KENNEDY: Driven by Something Bigger
You walk up apologetically to Teddy Kennedy, the different one, because there is a sadness that follows him. He gathers the tourists in his arms for the Instamatic pictures, and they dissolve in bliss. Wait, he says, have somebody else snap it so the mother can be in there too --and she goes out of her mind with joy. But is he too jolly? Yes. Driven by something that is bigger than him and bigger than anybody. There is the smell of position and power already in Kennedy's office. The couch is thick and lush, not the black Government issue. The pictures on the walls are large and professional--of family and friends, telling in their way the Senator's past and his purpose. The other candidates seem like renters in their quarters. Kennedy seems to own his.
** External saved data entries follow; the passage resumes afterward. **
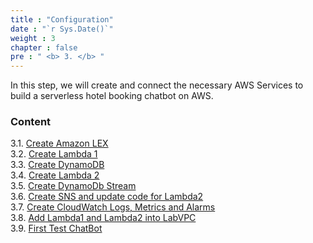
 ```yaml
---
title : "Configuration"
date : "`r Sys.Date()`"
weight : 3
chapter : false
pre : " <b> 3. </b> "
---
```


In this step, we will create and connect the necessary AWS Services to build a serverless hotel booking chatbot on AWS.

### Content
3.1. [Create Amazon LEX](3.1-public-instance/) \
3.2. [Create Lambda 1](3.2-private-instance/) \
3.3. [Create DynamoDB](3.3-create-dynamodb/) \
3.4. [Create Lambda 2](3.4-create-lambda2/) \
3.5. [Create DynamoDb Stream](3.5-create-dynamodbstream/) \
3.6. [Create SNS and update code for Lambda2](3.6-create-sns/) \
3.7. [Create CloudWatch Logs, Metrics and Alarms](3.7-create-cloudwatch/) \
3.8. [Add Lambda1 and Lambda2 into LabVPC](3.8-add-lambda-tovpc/) \
3.9. [First Test ChatBot](3.9-first-test/) 

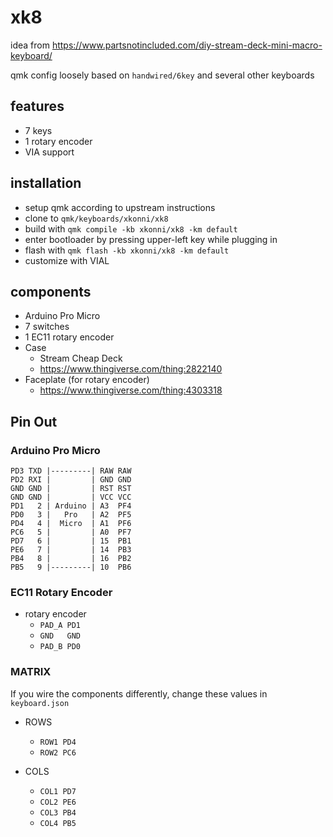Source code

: # xk8

idea from https://www.partsnotincluded.com/diy-stream-deck-mini-macro-keyboard/

qmk config loosely based on `handwired/6key` and several other keyboards

## features

- 7 keys
- 1 rotary encoder
- VIA support

## installation

- setup qmk according to upstream instructions
- clone to `qmk/keyboards/xkonni/xk8`
- build with `qmk compile -kb xkonni/xk8 -km default`
- enter bootloader by pressing upper-left key while plugging in
- flash with `qmk flash -kb xkonni/xk8 -km default`
- customize with VIAL


## components

- Arduino Pro Micro
- 7 switches
- 1 EC11 rotary encoder
- Case
  - Stream Cheap Deck
  - https://www.thingiverse.com/thing:2822140
- Faceplate (for rotary encoder)
  - https://www.thingiverse.com/thing:4303318

## Pin Out

### Arduino Pro Micro

```
PD3 TXD |---------| RAW RAW
PD2 RXI |         | GND GND
GND GND |         | RST RST
GND GND |         | VCC VCC
PD1   2 | Arduino | A3  PF4
PD0   3 |   Pro   | A2  PF5
PD4   4 |  Micro  | A1  PF6
PC6   5 |         | A0  PF7
PD7   6 |         | 15  PB1
PE6   7 |         | 14  PB3
PB4   8 |         | 16  PB2
PB5   9 |---------| 10  PB6
```


### EC11 Rotary Encoder

- rotary encoder
  - `PAD_A PD1`
  - `GND   GND`
  - `PAD_B PD0`


### MATRIX

If you wire the components differently, change these values in `keyboard.json`

- ROWS
  - `ROW1 PD4`
  - `ROW2 PC6`

- COLS
  - `COL1 PD7`
  - `COL2 PE6`
  - `COL3 PB4`
  - `COL4 PB5`
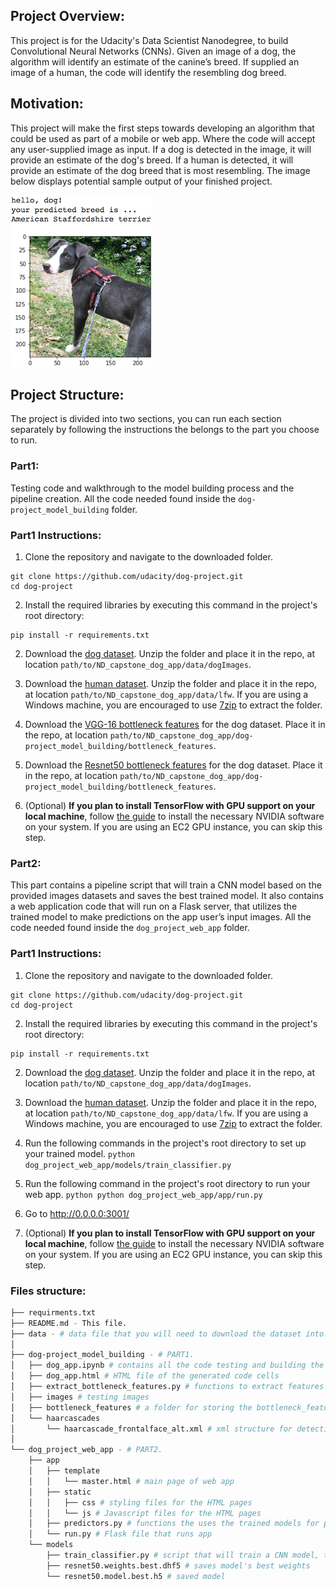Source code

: ## Project Overview:

This project is for the Udacity's Data Scientist Nanodegree, to build Convolutional Neural Networks (CNNs). Given an image of a dog, the algorithm will identify an estimate of the canine’s breed. If supplied an image of a human, the code will identify the resembling dog breed.

## Motivation:

This project will make the first steps towards developing an algorithm that could be used as part of a mobile or web app. Where the code will accept any user-supplied image as input. If a dog is detected in the image, it will provide an estimate of the dog's breed. If a human is detected, it will provide an estimate of the dog breed that is most resembling. The image below displays potential sample output of your finished project.

[image1]: ./dog-project_model_building/images/sample_dog_output.png "Sample Output"

![Sample Output][image1]

## Project Structure:

The project is divided into two sections, you can run each section separately by following the instructions the belongs to the part you choose to run.

### Part1:

Testing code and walkthrough to the model building process and the pipeline creation.
All the code needed found inside the `dog-project_model_building` folder.

### Part1 Instructions:

1. Clone the repository and navigate to the downloaded folder.

```
git clone https://github.com/udacity/dog-project.git
cd dog-project
```

2. Install the required libraries by executing this command in the project's root directory:

```
pip install -r requirements.txt
```

2. Download the [dog dataset](https://s3-us-west-1.amazonaws.com/udacity-aind/dog-project/dogImages.zip). Unzip the folder and place it in the repo, at location `path/to/ND_capstone_dog_app/data/dogImages`.

3. Download the [human dataset](https://s3-us-west-1.amazonaws.com/udacity-aind/dog-project/lfw.zip). Unzip the folder and place it in the repo, at location `path/to/ND_capstone_dog_app/data/lfw`. If you are using a Windows machine, you are encouraged to use [7zip](http://www.7-zip.org/) to extract the folder.

4. Download the [VGG-16 bottleneck features](https://s3-us-west-1.amazonaws.com/udacity-aind/dog-project/DogVGG16Data.npz) for the dog dataset. Place it in the repo, at location `path/to/ND_capstone_dog_app/dog-project_model_building/bottleneck_features`.

5. Download the [Resnet50 bottleneck features](https://s3-us-west-1.amazonaws.com/udacity-aind/dog-project/DogResnet50Data.npz) for the dog dataset. Place it in the repo, at location `path/to/ND_capstone_dog_app/dog-project_model_building/bottleneck_features`.

6. (Optional) **If you plan to install TensorFlow with GPU support on your local machine**, follow [the guide](https://www.tensorflow.org/install/) to install the necessary NVIDIA software on your system. If you are using an EC2 GPU instance, you can skip this step.

### Part2:

This part contains a pipeline script that will train a CNN model based on the provided images datasets and saves the best trained model.
It also contains a web application code that will run on a Flask server, that utilizes the trained model to make predictions on the app user’s input images.
All the code needed found inside the `dog_project_web_app` folder.

### Part1 Instructions:

1. Clone the repository and navigate to the downloaded folder.

```
git clone https://github.com/udacity/dog-project.git
cd dog-project
```

2. Install the required libraries by executing this command in the project's root directory:

```
pip install -r requirements.txt
```

2. Download the [dog dataset](https://s3-us-west-1.amazonaws.com/udacity-aind/dog-project/dogImages.zip). Unzip the folder and place it in the repo, at location `path/to/ND_capstone_dog_app/data/dogImages`.

3. Download the [human dataset](https://s3-us-west-1.amazonaws.com/udacity-aind/dog-project/lfw.zip). Unzip the folder and place it in the repo, at location `path/to/ND_capstone_dog_app/data/lfw`. If you are using a Windows machine, you are encouraged to use [7zip](http://www.7-zip.org/) to extract the folder.

4. Run the following commands in the project's root directory to set up your trained model.
   `python dog_project_web_app/models/train_classifier.py`

5. Run the following command in the project's root directory to run your web app.
   `python python dog_project_web_app/app/run.py`

6. Go to http://0.0.0.0:3001/

7. (Optional) **If you plan to install TensorFlow with GPU support on your local machine**, follow [the guide](https://www.tensorflow.org/install/) to install the necessary NVIDIA software on your system. If you are using an EC2 GPU instance, you can skip this step.

### Files structure:

```bash
├── requirments.txt
├── README.md - This file.
├── data - # data file that you will need to download the dataset into.
│
├── dog-project_model_building - # PART1.
│   ├── dog_app.ipynb # contains all the code testing and building the models
│   ├── dog_app.html # HTML file of the generated code cells
│   ├── extract_bottleneck_features.py # functions to extract features from pre-trained models
│   ├── images # testing images
│   ├── bottleneck_features # a folder for storing the bottleneck_features of a pre-trained models that will be used to build the dog breed classifier model
│   └── haarcascades
│       └── haarcascade_frontalface_alt.xml # xml structure for detecting human features that will be used with cv2 library
│
└── dog_project_web_app - # PART2.
    ├── app
    │   ├── template
    │   │   └── master.html # main page of web app
    │   ├── static
    │   │   ├── css # styling files for the HTML pages
    │   │   └── js # Javascript files for the HTML pages
    │   ├── predictors.py # functions the uses the trained models for predictions
    │   └── run.py # Flask file that runs app
    └── models
        ├── train_classifier.py # script that will train a CNN model, test its accuracy, and save the model inside the folder
        ├── resnet50.weights.best.dhf5 # saves model's best weights
        └── resnet50.model.best.h5 # saved model
```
The smile is there, but one wonders how deep. He is polite, but there is a thin, cool curtain between him and his audiences. Flashes of boredom occasionally pierce his sentences, which often lag behind his thoughts, and sometimes there are no verbs or objects. It keeps nagging that he is in something that he may not want, but as long as he is there he will get on top of it, maybe even manage it. The sense that he can listen to and understand another man's ways, a large measure of John Kennedy's charm, still eludes him. Nor is there yet the feeling that human misery moves him as deeply as it did Bobby. He imitates more than innovates. "Out there" in the country, he says, is something he calls "a mood thing." "The idea that the people wanted a period in which to rest no longer seems valid. They are ready for someone to lead them." He has seen despair in the long lines of poor people. He has felt that they have almost given up believing in the American dream, which he still represents. He is running for President, but he is not running, believing he is beyond Chappaquiddick, but not certain the people are. He is trying to grow up those last few inches, like his brothers, and it is not clear yet if he will make it, but it is clear that if he does, he will not be like the other two.
There may be more, or perhaps fewer, men in contention for the Democratic nomination by the time the voters of New Hampshire become the first to express their preference next March. Presidential politics is the most exacting and brutal test of a man, and in the end only one will survive.